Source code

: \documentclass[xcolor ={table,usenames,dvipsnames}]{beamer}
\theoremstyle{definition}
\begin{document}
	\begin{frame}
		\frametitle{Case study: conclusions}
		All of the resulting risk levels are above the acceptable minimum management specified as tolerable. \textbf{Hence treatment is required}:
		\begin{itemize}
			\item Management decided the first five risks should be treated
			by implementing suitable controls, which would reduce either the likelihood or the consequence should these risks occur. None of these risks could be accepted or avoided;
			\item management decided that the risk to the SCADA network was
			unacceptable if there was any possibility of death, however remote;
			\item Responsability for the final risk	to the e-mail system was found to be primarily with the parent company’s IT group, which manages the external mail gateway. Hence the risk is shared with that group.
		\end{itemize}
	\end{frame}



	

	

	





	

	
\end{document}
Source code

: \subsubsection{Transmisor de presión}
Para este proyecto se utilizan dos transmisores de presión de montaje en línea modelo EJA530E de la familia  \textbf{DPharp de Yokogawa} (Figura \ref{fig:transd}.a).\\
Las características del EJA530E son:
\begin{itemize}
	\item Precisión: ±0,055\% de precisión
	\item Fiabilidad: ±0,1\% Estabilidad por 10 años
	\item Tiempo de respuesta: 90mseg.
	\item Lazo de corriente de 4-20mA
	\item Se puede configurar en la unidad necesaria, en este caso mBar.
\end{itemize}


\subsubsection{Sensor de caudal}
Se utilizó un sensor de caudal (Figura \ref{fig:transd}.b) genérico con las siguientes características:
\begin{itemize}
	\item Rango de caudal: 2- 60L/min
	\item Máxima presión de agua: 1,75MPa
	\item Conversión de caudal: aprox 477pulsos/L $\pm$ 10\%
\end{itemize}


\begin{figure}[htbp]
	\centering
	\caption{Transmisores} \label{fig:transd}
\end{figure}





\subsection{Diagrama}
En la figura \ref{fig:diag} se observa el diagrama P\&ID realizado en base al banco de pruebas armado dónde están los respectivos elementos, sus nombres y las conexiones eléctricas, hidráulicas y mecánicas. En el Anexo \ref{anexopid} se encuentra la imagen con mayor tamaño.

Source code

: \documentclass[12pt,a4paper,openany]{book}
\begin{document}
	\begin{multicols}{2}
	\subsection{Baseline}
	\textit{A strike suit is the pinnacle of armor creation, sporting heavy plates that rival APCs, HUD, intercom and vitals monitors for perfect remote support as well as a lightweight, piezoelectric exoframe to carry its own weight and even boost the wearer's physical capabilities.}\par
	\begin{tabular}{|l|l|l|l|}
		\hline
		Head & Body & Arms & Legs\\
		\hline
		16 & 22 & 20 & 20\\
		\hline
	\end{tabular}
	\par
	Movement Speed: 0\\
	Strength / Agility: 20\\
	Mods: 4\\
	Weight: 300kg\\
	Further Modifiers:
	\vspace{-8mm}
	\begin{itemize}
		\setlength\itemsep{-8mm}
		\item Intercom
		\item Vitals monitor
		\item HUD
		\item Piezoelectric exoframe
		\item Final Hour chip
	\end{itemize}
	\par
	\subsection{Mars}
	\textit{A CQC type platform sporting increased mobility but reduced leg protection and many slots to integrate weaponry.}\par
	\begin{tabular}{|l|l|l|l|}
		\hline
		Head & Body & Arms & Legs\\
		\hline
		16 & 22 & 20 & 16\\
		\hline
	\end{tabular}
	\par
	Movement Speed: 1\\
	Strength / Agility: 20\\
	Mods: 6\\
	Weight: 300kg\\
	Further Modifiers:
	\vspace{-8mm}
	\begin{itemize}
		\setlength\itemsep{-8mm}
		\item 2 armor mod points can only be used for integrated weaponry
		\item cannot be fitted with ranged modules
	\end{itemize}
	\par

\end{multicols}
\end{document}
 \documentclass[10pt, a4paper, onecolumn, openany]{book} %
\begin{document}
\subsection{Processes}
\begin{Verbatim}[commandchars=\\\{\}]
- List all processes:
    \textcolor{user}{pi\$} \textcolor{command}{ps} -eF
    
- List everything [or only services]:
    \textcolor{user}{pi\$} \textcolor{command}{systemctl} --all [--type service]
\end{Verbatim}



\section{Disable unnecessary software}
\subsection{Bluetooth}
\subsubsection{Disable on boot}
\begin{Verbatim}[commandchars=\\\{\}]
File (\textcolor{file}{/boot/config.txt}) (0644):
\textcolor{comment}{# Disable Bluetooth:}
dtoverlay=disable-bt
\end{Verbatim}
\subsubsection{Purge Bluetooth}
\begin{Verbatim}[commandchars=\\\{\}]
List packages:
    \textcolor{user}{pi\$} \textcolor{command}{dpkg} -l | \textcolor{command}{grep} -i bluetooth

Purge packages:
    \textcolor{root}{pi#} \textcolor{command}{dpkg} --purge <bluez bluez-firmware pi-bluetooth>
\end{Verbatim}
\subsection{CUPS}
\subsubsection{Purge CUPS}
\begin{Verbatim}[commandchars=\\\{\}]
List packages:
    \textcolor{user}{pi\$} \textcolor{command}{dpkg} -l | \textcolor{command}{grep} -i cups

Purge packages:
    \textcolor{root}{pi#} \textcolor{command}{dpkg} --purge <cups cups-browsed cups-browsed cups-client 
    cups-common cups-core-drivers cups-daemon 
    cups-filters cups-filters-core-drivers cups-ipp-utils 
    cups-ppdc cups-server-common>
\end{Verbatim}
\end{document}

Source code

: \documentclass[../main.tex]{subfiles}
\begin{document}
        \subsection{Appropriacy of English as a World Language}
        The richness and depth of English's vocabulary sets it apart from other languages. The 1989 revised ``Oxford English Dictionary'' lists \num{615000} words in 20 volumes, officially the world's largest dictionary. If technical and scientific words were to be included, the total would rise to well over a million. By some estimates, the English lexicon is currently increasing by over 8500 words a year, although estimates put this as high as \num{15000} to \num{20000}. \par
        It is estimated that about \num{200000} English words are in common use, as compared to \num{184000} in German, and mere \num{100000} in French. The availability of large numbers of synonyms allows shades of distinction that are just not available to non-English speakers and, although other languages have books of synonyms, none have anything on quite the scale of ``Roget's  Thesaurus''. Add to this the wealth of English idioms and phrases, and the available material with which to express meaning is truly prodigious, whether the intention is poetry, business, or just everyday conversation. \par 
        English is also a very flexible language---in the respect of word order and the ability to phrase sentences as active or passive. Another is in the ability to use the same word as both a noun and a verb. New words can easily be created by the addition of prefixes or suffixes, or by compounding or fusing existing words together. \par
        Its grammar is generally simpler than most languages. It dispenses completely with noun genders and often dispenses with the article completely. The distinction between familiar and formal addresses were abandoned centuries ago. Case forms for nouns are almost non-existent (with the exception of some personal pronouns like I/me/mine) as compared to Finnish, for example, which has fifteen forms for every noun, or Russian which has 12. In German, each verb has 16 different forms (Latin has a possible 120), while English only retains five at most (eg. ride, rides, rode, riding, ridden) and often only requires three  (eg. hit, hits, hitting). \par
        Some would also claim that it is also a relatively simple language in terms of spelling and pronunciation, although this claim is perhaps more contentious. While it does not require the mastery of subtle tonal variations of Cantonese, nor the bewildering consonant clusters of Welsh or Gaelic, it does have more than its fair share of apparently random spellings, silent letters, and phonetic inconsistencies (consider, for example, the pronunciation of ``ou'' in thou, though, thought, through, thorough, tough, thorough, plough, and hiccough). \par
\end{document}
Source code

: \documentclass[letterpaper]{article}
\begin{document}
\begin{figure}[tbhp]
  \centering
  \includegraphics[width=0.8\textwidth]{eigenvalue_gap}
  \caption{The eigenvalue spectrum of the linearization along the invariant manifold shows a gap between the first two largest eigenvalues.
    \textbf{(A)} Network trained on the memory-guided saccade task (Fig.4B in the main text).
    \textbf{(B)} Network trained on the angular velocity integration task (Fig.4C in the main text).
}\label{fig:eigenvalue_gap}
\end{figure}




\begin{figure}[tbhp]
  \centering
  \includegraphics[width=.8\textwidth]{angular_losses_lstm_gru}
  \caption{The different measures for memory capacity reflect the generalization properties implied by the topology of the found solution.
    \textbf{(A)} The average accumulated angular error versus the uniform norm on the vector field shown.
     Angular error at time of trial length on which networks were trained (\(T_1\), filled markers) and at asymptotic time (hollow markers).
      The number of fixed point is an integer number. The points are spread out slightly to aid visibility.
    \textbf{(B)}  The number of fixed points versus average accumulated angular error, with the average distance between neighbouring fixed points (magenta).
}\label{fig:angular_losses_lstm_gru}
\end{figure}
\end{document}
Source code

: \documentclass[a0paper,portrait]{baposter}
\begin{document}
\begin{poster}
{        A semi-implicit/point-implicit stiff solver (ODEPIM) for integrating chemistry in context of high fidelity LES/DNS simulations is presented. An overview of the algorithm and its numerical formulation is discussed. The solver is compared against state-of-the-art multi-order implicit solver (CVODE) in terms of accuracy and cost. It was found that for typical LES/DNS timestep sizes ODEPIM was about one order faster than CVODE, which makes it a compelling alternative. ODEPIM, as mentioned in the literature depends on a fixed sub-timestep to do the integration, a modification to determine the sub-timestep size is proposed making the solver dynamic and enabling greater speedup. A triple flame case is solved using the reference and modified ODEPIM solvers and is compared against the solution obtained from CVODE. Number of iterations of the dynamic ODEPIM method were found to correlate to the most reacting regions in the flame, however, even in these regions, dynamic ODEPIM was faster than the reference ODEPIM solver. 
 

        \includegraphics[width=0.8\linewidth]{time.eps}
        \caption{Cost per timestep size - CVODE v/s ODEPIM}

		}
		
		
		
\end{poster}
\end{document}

---

→ **WHAT IS EXPECTED**: The expected answer is an exact copy of the lines above, beginning at the line with "with ranged modules" and ending at the line with "- List everything", with both ends in.

→ **WORKED SOLUTION**:
		\item cannot be fitted with ranged modules
	\end{itemize}
	\par

\end{multicols}
\end{document}
 \documentclass[10pt, a4paper, onecolumn, openany]{book} %
\begin{document}
\subsection{Processes}
\begin{Verbatim}[commandchars=\\\{\}]
- List all processes:
    \textcolor{user}{pi\$} \textcolor{command}{ps} -eF
    
- List everything [or only services]:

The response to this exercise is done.